### Requirement
Reproduce word for word the lines from the beginning of the entries to the line with "若改为 $C=2$，$\mu_0 \neq 0$，结果如何变化？", both included, but none of the pictures.

===== Entries supplied

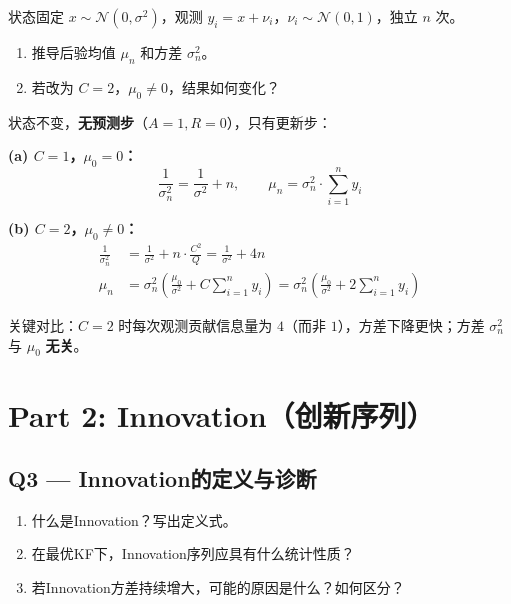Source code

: \documentclass[12pt]{article}
\begin{document}
\begin{tcolorbox}[questionbox]
状态固定 $x \sim \mathcal{N}(0, \sigma^2)$，观测 $y_i = x + \nu_i$，$\nu_i \sim \mathcal{N}(0,1)$，独立 $n$ 次。

\begin{enumerate}[label=(\alph*)]
  \item 推导后验均值 $\mu_n$ 和方差 $\sigma_n^2$。
  \item 若改为 $C=2$，$\mu_0 \neq 0$，结果如何变化？
\end{enumerate}
\end{tcolorbox}

\begin{tcolorbox}[answerbox]
状态不变，\textbf{无预测步}（$A=1, R=0$），只有更新步：

\textbf{(a) $C=1$，$\mu_0=0$：}
\[
  \frac{1}{\sigma_n^2} = \frac{1}{\sigma^2} + n, \qquad
  \mu_n = \sigma_n^2 \cdot \sum_{i=1}^n y_i
\]

\textbf{(b) $C=2$，$\mu_0 \neq 0$：}
\begin{align*}
  \frac{1}{\sigma_n^2} &= \frac{1}{\sigma^2} + n \cdot \frac{C^2}{Q} = \frac{1}{\sigma^2} + 4n \\[4pt]
  \mu_n &= \sigma_n^2 \left(\frac{\mu_0}{\sigma^2} + C \sum_{i=1}^n y_i\right)
        = \sigma_n^2 \left(\frac{\mu_0}{\sigma^2} + 2\sum_{i=1}^n y_i\right)
\end{align*}

关键对比：$C=2$ 时每次观测贡献信息量为 $4$（而非 $1$），方差下降更快；方差 $\sigma_n^2$ 与 $\mu_0$ \textbf{无关}。
\end{tcolorbox}

\section*{Part 2: Innovation（创新序列）}

\subsection*{Q3 --- Innovation的定义与诊断}

\begin{tcolorbox}[questionbox]
\begin{enumerate}[label=(\alph*)]
  \item 什么是Innovation？写出定义式。
  \item 在最优KF下，Innovation序列应具有什么统计性质？
  \item 若Innovation方差持续增大，可能的原因是什么？如何区分？
\end{enumerate}
\end{tcolorbox}
\end{document}
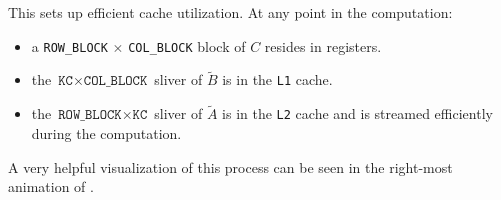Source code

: \documentclass{article}
\newcommand{\MYhref}[3][blue]{\href{#2}{\color{#1}{#3}}}%
\begin{document}
This sets up efficient cache utilization. At any point in the computation:
\begin{itemize}
    \item a \texttt{ROW\_BLOCK} $\times$ \texttt{COL\_BLOCK} block of $C$ resides in registers.
    \item the $\texttt{KC} \times \texttt{COL\_BLOCK}$ sliver of $\widetilde{B}$ is in the \texttt{L1} cache.
    \item the $\texttt{ROW\_BLOCK} \times \texttt{KC}$ sliver of $\widetilde{A}$ is in the \texttt{L2} cache and is streamed efficiently during the computation.
\end{itemize}
A very helpful visualization of this process can be seen in the right-most 
animation of \MYhref{https://jukkasuomela.fi/cache-blocking-demo/}{this animated HTML page}.
\end{document}

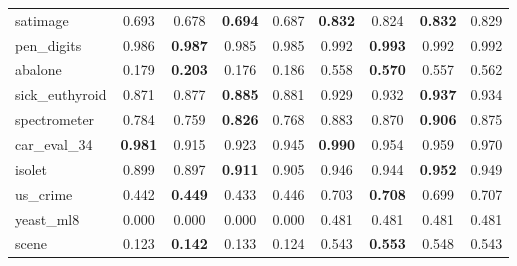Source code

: \begin{figure}[ht]
\begin{tabular}{p{22mm}|*4{p{14mm}}|*4{p{14mm}}}
        satimage&\multicolumn{1}{c}{0.693}&\multicolumn{1}{c}{0.678}&\multicolumn{1}{c}{\textbf{0.694}}&\multicolumn{1}{c|}{0.687}&\multicolumn{1}{c}{\textbf{0.832}}&\multicolumn{1}{c}{0.824}&\multicolumn{1}{c}{\textbf{0.832}}&\multicolumn{1}{c}{0.829}\\
        pen\_digits&\multicolumn{1}{c}{0.986}&\multicolumn{1}{c}{\textbf{0.987}}&\multicolumn{1}{c}{0.985}&\multicolumn{1}{c|}{0.985}&\multicolumn{1}{c}{0.992}&\multicolumn{1}{c}{\textbf{0.993}}&\multicolumn{1}{c}{0.992}&\multicolumn{1}{c}{0.992}\\
        abalone&\multicolumn{1}{c}{0.179}&\multicolumn{1}{c}{\textbf{0.203}}&\multicolumn{1}{c}{0.176}&\multicolumn{1}{c|}{0.186}&\multicolumn{1}{c}{0.558}&\multicolumn{1}{c}{\textbf{0.570}}&\multicolumn{1}{c}{0.557}&\multicolumn{1}{c}{0.562}\\
        sick\_euthyroid&\multicolumn{1}{c}{0.871}&\multicolumn{1}{c}{0.877}&\multicolumn{1}{c}{\textbf{0.885}}&\multicolumn{1}{c|}{0.881}&\multicolumn{1}{c}{0.929}&\multicolumn{1}{c}{0.932}&\multicolumn{1}{c}{\textbf{0.937}}&\multicolumn{1}{c}{0.934}\\
        spectrometer&\multicolumn{1}{c}{0.784}&\multicolumn{1}{c}{0.759}&\multicolumn{1}{c}{\textbf{0.826}}&\multicolumn{1}{c|}{0.768}&\multicolumn{1}{c}{0.883}&\multicolumn{1}{c}{0.870}&\multicolumn{1}{c}{\textbf{0.906}}&\multicolumn{1}{c}{0.875}\\
        car\_eval\_34&\multicolumn{1}{c}{\textbf{0.981}}&\multicolumn{1}{c}{0.915}&\multicolumn{1}{c}{0.923}&\multicolumn{1}{c|}{0.945}&\multicolumn{1}{c}{\textbf{0.990}}&\multicolumn{1}{c}{0.954}&\multicolumn{1}{c}{0.959}&\multicolumn{1}{c}{0.970}\\
        isolet&\multicolumn{1}{c}{0.899}&\multicolumn{1}{c}{0.897}&\multicolumn{1}{c}{\textbf{0.911}}&\multicolumn{1}{c|}{0.905}&\multicolumn{1}{c}{0.946}&\multicolumn{1}{c}{0.944}&\multicolumn{1}{c}{\textbf{0.952}}&\multicolumn{1}{c}{0.949}\\
        us\_crime&\multicolumn{1}{c}{0.442}&\multicolumn{1}{c}{\textbf{0.449}}&\multicolumn{1}{c}{0.433}&\multicolumn{1}{c|}{0.446}&\multicolumn{1}{c}{0.703}&\multicolumn{1}{c}{\textbf{0.708}}&\multicolumn{1}{c}{0.699}&\multicolumn{1}{c}{0.707}\\
        yeast\_ml8&\multicolumn{1}{c}{0.000}&\multicolumn{1}{c}{0.000}&\multicolumn{1}{c}{0.000}&\multicolumn{1}{c|}{0.000}&\multicolumn{1}{c}{0.481}&\multicolumn{1}{c}{0.481}&\multicolumn{1}{c}{0.481}&\multicolumn{1}{c}{0.481}\\
        scene&\multicolumn{1}{c}{0.123}&\multicolumn{1}{c}{\textbf{0.142}}&\multicolumn{1}{c}{0.133}&\multicolumn{1}{c|}{0.124}&\multicolumn{1}{c}{0.543}&\multicolumn{1}{c}{\textbf{0.553}}&\multicolumn{1}{c}{0.548}&\multicolumn{1}{c}{0.543}\\

\end{tabular}
\end{figure}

==========

### Task solution
Source code

: \documentclass[12pt]{article}
\begin{document}
\begin{tcolorbox}[questionbox]
状态固定 $x \sim \mathcal{N}(0, \sigma^2)$，观测 $y_i = x + \nu_i$，$\nu_i \sim \mathcal{N}(0,1)$，独立 $n$ 次。

\begin{enumerate}[label=(\alph*)]
  \item 推导后验均值 $\mu_n$ 和方差 $\sigma_n^2$。
  \item 若改为 $C=2$，$\mu_0 \neq 0$，结果如何变化？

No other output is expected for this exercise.